= SUPPLIED ENTRIES =
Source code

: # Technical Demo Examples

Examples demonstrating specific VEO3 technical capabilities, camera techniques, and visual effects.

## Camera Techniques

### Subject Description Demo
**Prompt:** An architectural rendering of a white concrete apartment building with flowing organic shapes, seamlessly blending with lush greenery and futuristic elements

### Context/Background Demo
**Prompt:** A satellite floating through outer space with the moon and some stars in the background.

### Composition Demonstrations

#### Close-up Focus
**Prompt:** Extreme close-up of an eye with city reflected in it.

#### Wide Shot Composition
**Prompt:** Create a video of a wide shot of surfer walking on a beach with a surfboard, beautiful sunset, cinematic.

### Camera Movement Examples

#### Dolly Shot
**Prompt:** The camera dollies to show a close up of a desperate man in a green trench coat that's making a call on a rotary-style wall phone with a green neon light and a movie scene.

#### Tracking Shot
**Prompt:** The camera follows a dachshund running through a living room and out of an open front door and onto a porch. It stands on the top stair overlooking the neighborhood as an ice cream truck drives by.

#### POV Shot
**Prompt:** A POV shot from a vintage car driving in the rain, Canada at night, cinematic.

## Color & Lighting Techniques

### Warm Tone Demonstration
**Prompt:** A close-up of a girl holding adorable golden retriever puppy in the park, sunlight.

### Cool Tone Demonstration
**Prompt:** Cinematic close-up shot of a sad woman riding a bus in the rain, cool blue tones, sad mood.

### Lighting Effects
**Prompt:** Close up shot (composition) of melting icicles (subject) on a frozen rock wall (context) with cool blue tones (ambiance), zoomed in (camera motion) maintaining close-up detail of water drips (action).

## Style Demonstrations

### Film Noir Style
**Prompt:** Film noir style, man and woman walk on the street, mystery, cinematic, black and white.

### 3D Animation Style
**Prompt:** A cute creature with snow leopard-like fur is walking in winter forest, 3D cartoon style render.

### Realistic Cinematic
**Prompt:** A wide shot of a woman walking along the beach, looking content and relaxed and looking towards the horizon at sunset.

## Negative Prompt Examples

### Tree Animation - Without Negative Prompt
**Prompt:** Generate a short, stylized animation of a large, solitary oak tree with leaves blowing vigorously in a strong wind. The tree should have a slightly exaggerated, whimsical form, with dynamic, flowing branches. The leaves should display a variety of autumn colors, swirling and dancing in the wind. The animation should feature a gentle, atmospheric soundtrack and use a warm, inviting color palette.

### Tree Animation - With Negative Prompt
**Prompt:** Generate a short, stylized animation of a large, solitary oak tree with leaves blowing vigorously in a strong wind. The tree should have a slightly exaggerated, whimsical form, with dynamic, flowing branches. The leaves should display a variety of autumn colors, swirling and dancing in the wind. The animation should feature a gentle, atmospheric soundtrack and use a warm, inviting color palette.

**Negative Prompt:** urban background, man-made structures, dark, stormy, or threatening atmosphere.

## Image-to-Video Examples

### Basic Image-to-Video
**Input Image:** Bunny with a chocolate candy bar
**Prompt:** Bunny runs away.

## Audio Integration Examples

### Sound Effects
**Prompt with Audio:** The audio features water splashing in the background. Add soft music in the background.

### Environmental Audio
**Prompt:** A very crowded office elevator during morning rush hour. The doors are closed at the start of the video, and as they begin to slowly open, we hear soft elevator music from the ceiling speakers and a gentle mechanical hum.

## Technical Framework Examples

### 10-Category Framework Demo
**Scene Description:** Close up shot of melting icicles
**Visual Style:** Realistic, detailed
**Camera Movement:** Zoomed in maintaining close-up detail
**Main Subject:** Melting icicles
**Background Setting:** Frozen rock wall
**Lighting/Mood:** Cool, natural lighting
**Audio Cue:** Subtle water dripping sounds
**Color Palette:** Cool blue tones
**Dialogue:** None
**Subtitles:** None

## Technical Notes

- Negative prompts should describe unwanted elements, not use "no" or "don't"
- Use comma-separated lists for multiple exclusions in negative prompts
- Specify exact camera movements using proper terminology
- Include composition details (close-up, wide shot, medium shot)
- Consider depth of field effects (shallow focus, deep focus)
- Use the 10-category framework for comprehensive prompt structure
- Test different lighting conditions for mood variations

= WHAT YOU ARE ASKED TO DO =
Find the line with "water dripping sounds" in the material above. Reproduce it and each line after it up to and including the line with "- Include composition".

= REPLY =
**Audio Cue:** Subtle water dripping sounds
**Color Palette:** Cool blue tones
**Dialogue:** None
**Subtitles:** None

## Technical Notes

- Negative prompts should describe unwanted elements, not use "no" or "don't"
- Use comma-separated lists for multiple exclusions in negative prompts
- Specify exact camera movements using proper terminology
- Include composition details (close-up, wide shot, medium shot)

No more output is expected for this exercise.